C’est une des conséquences insoupçonnées du Brexit : les Britanniques ne recevront plus les amendes pour des infractions routières commises en France et dans l’Union européenne. Le quotidien londonien The Times rapporte en effet que “la directive européenne sur les infractions routières ne s’applique plus, ce qui signifie que les autorités ne partagent plus leurs informations concernant les automobilistes flashés par des radars, indiquent les responsables français”.

En pratique, explique le journal, cela veut dire que les propriétaires de véhicules immatriculés au Royaume-Uni ne recevront plus les amendes pour des infractions commises dans les pays de l’Union européenne, dont la France qui fait figure de première destination des Britanniques. Et réciproquement, les Européens ne seront plus contactés pour leurs infractions commises outre-Manche.

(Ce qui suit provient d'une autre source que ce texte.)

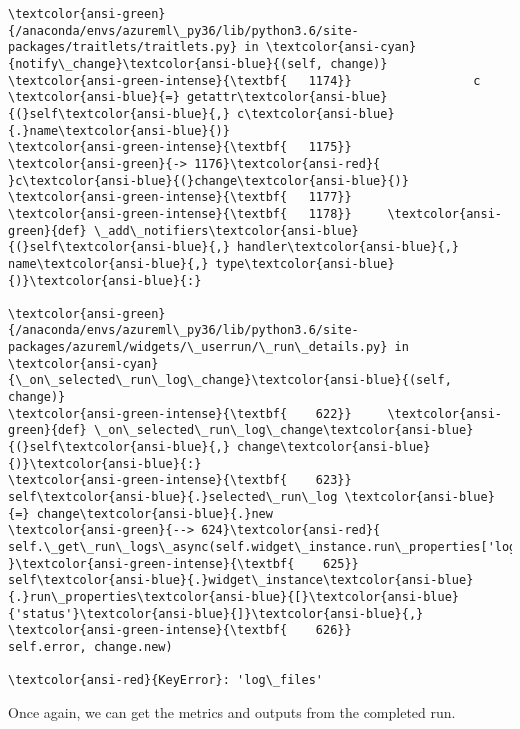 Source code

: \documentclass[11pt]{article}
\begin{document}
\begin{Verbatim}[commandchars=\\\{\}, frame=single, framerule=2mm, rulecolor=\color{outerrorbackground}]
\textcolor{ansi-green}{/anaconda/envs/azureml\_py36/lib/python3.6/site-packages/traitlets/traitlets.py} in \textcolor{ansi-cyan}{notify\_change}\textcolor{ansi-blue}{(self, change)}
\textcolor{ansi-green-intense}{\textbf{   1174}}                 c \textcolor{ansi-blue}{=} getattr\textcolor{ansi-blue}{(}self\textcolor{ansi-blue}{,} c\textcolor{ansi-blue}{.}name\textcolor{ansi-blue}{)}
\textcolor{ansi-green-intense}{\textbf{   1175}} 
\textcolor{ansi-green}{-> 1176}\textcolor{ansi-red}{             }c\textcolor{ansi-blue}{(}change\textcolor{ansi-blue}{)}
\textcolor{ansi-green-intense}{\textbf{   1177}} 
\textcolor{ansi-green-intense}{\textbf{   1178}}     \textcolor{ansi-green}{def} \_add\_notifiers\textcolor{ansi-blue}{(}self\textcolor{ansi-blue}{,} handler\textcolor{ansi-blue}{,} name\textcolor{ansi-blue}{,} type\textcolor{ansi-blue}{)}\textcolor{ansi-blue}{:}

\textcolor{ansi-green}{/anaconda/envs/azureml\_py36/lib/python3.6/site-packages/azureml/widgets/\_userrun/\_run\_details.py} in \textcolor{ansi-cyan}{\_on\_selected\_run\_log\_change}\textcolor{ansi-blue}{(self, change)}
\textcolor{ansi-green-intense}{\textbf{    622}}     \textcolor{ansi-green}{def} \_on\_selected\_run\_log\_change\textcolor{ansi-blue}{(}self\textcolor{ansi-blue}{,} change\textcolor{ansi-blue}{)}\textcolor{ansi-blue}{:}
\textcolor{ansi-green-intense}{\textbf{    623}}         self\textcolor{ansi-blue}{.}selected\_run\_log \textcolor{ansi-blue}{=} change\textcolor{ansi-blue}{.}new
\textcolor{ansi-green}{--> 624}\textcolor{ansi-red}{         self.\_get\_run\_logs\_async(self.widget\_instance.run\_properties['log\_files'],
}\textcolor{ansi-green-intense}{\textbf{    625}}                                  self\textcolor{ansi-blue}{.}widget\_instance\textcolor{ansi-blue}{.}run\_properties\textcolor{ansi-blue}{[}\textcolor{ansi-blue}{'status'}\textcolor{ansi-blue}{]}\textcolor{ansi-blue}{,}
\textcolor{ansi-green-intense}{\textbf{    626}}                                  self.error, change.new)

\textcolor{ansi-red}{KeyError}: 'log\_files'
    \end{Verbatim}

    Once again, we can get the metrics and outputs from the completed run.
\end{document}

60 millions d’euros de manque à gagner

Et ce alors que les Britanniques sont sur la première marche du podium des infractions routières payantes commises par des étrangers en France, raconte le quotidien : l’année dernière, ils étaient ainsi 444 000, loin devant les Belges (295 899) et les Allemands (249 291).

La France pourrait perdre jusqu’à 60 millions d’euros d’amendes chaque année.”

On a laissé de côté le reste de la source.